碘離子信號增強的雙氧水比色檢測方法，屬于紫外比色可見檢測技術領域。合成Pt/COF?LZUl、Cu(Ⅱ)?HKUST?1、Pt/Ru/C納米材料中的至少一種，將其中一種加入蒸餾水，超聲分散得分散液，將分散液加入到TMB中，加入待測濃度的雙氧水，加入Tris緩沖溶液，加入KI水溶液，在650nm處用紫外分光光度計測其吸光度值。由于不依賴于過氧化物酶等蛋白酶的催化活性，穩定性高，不會因高濃度的鹽離子發生團聚而產生假陽(陰)性信號。在溫和條件下，納米框架材料能增強碘離子的催化活性，能催化溶解氧氧化顯色底物TMB，這表明碘離子能夠信號放大，可提高體系的靈敏度，方便成本低穩定性好。

技術領域

本發明屬于紫外比色可見檢測技術領域，具體為一種可視化檢測生物分子的方法。

背景技術

生物體內存在各種各樣的生物分子，如蛋白質、氨基酸以及小分子代謝物等，它們有著特殊的生理功能，并在生命活動中發揮著至關重要的作用。因此，準確實時監控體內這些生物分子的濃度變化和分布情況，對于研究生物體的各種生理和病理變化、以及進行疾病的早期診斷等都很重要。比色法(colorimetry)是通過比較或測量有色物質溶液的顏色深度來確定待測組分含量的方法。比色法顯色穩定、重現性好、可視化、操作簡便、價格低廉。目前，常見的比色法大致可分為：金屬納米粒子介導的可視化策略、刻蝕金銀納米粒子的可視化策略和基于過氧化物酶催化活動的可視化策略。其中基于過氧化物酶催化活動的可視化策略包括酶聯免疫法(ELISA)、脫氧核酶(DNAzyme)法、納米模擬酶法等。雖然上述方法應用廣泛，但存在以下難題：

(1)金屬納米比色檢測法采用金屬納米顆粒為信號探針，識別分子修飾的納米金顆粒的聚集而導致的表面等離子體共振特性的顏色變化，然而在高濃度鹽離子情況下，納米金顆粒易團聚而產生假陽或陰性信號。
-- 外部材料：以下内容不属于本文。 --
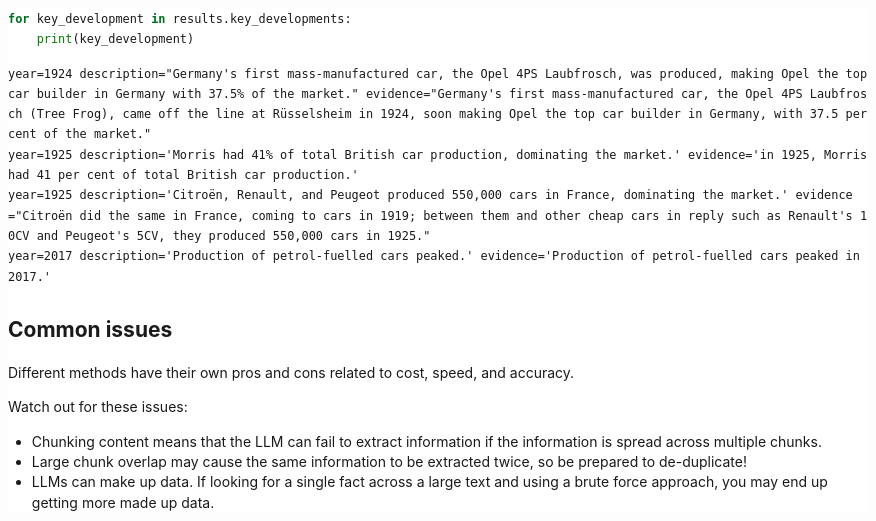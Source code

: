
 ```python
for key_development in results.key_developments:
    print(key_development)
```

```output
year=1924 description="Germany's first mass-manufactured car, the Opel 4PS Laubfrosch, was produced, making Opel the top car builder in Germany with 37.5% of the market." evidence="Germany's first mass-manufactured car, the Opel 4PS Laubfrosch (Tree Frog), came off the line at Rüsselsheim in 1924, soon making Opel the top car builder in Germany, with 37.5 per cent of the market."
year=1925 description='Morris had 41% of total British car production, dominating the market.' evidence='in 1925, Morris had 41 per cent of total British car production.'
year=1925 description='Citroën, Renault, and Peugeot produced 550,000 cars in France, dominating the market.' evidence="Citroën did the same in France, coming to cars in 1919; between them and other cheap cars in reply such as Renault's 10CV and Peugeot's 5CV, they produced 550,000 cars in 1925."
year=2017 description='Production of petrol-fuelled cars peaked.' evidence='Production of petrol-fuelled cars peaked in 2017.'
```

## Common issues

Different methods have their own pros and cons related to cost, speed, and accuracy.

Watch out for these issues:

* Chunking content means that the LLM can fail to extract information if the information is spread across multiple chunks.
* Large chunk overlap may cause the same information to be extracted twice, so be prepared to de-duplicate!
* LLMs can make up data. If looking for a single fact across a large text and using a brute force approach, you may end up getting more made up data.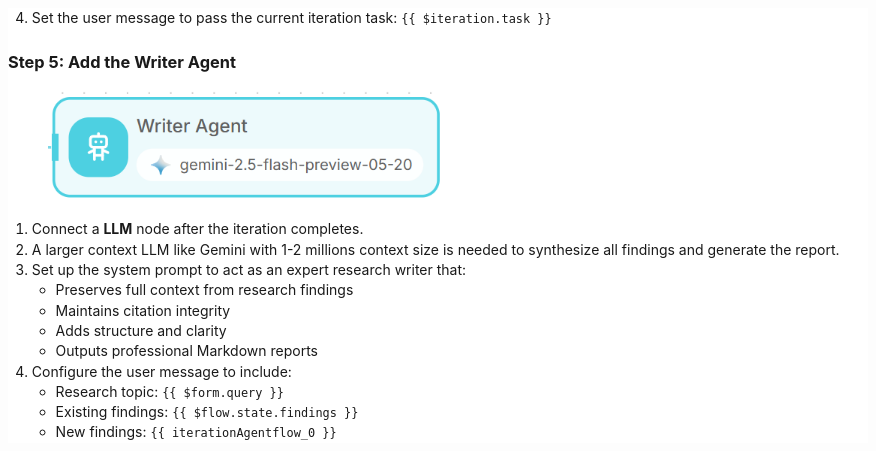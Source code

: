 4. Set the user message to pass the current iteration task: `{{ $iteration.task }}`

### Step 5: Add the Writer Agent

<figure><img src="/assets/image (14) (1).png" alt="" width="397"><figcaption></figcaption></figure>

1. Connect a **LLM** node after the iteration completes.
2. A larger context LLM like Gemini with 1-2 millions context size is needed to synthesize all findings and generate the report.
3. Set up the system prompt to act as an expert research writer that:
   * Preserves full context from research findings
   * Maintains citation integrity
   * Adds structure and clarity
   * Outputs professional Markdown reports
4. Configure the user message to include:
   * Research topic: `{{ $form.query }}`
   * Existing findings: `{{ $flow.state.findings }}`
   * New findings: `{{ iterationAgentflow_0 }}`
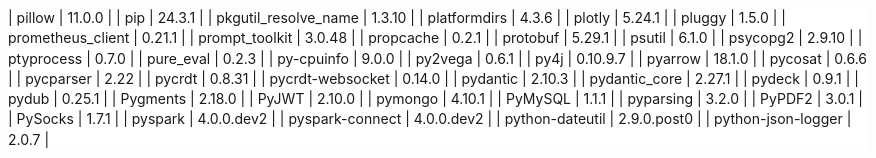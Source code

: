 |             pillow             |     11.0.0     |
|              pip               |     24.3.1     |
|      pkgutil_resolve_name      |     1.3.10     |
|          platformdirs          |     4.3.6      |
|             plotly             |     5.24.1     |
|             pluggy             |     1.5.0      |
|       prometheus_client        |     0.21.1     |
|         prompt_toolkit         |     3.0.48     |
|           propcache            |     0.2.1      |
|            protobuf            |     5.29.1     |
|             psutil             |     6.1.0      |
|            psycopg2            |     2.9.10     |
|           ptyprocess           |     0.7.0      |
|           pure_eval            |     0.2.3      |
|           py-cpuinfo           |     9.0.0      |
|            py2vega             |     0.6.1      |
|              py4j              |    0.10.9.7    |
|            pyarrow             |     18.1.0     |
|            pycosat             |     0.6.6      |
|           pycparser            |      2.22      |
|             pycrdt             |     0.8.31     |
|        pycrdt-websocket        |     0.14.0     |
|            pydantic            |     2.10.3     |
|         pydantic_core          |     2.27.1     |
|             pydeck             |     0.9.1      |
|             pydub              |     0.25.1     |
|            Pygments            |     2.18.0     |
|             PyJWT              |     2.10.0     |
|            pymongo             |     4.10.1     |
|            PyMySQL             |     1.1.1      |
|           pyparsing            |     3.2.0      |
|             PyPDF2             |     3.0.1      |
|            PySocks             |     1.7.1      |
|            pyspark             |   4.0.0.dev2   |
|        pyspark-connect         |   4.0.0.dev2   |
|        python-dateutil         |  2.9.0.post0   |
|       python-json-logger       |     2.0.7      |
(2)在ELISA中，其底物一般為無色化合物，經蛋白酶作用后成為有色的產物，通常是過氧化物酶(HRP)或堿性磷酸酶來催化底物轉化成有色的產物，從而進行定量分析。在一些苛刻的條件，例如當高溫或重金屬離子(如汞)存在時，蛋白質酶的活性會發生不可逆的變性，從而限制了ELISA在實際中的廣泛應用。

(3)靈敏度不高，且需要復雜的設計及優化過程。

(4)金銀納米粒子的形貌容易受環境、pH值以及谷胱甘肽等的影響，從而導致刻蝕金銀納米粒子的可視化策略容易產生假陽性信號。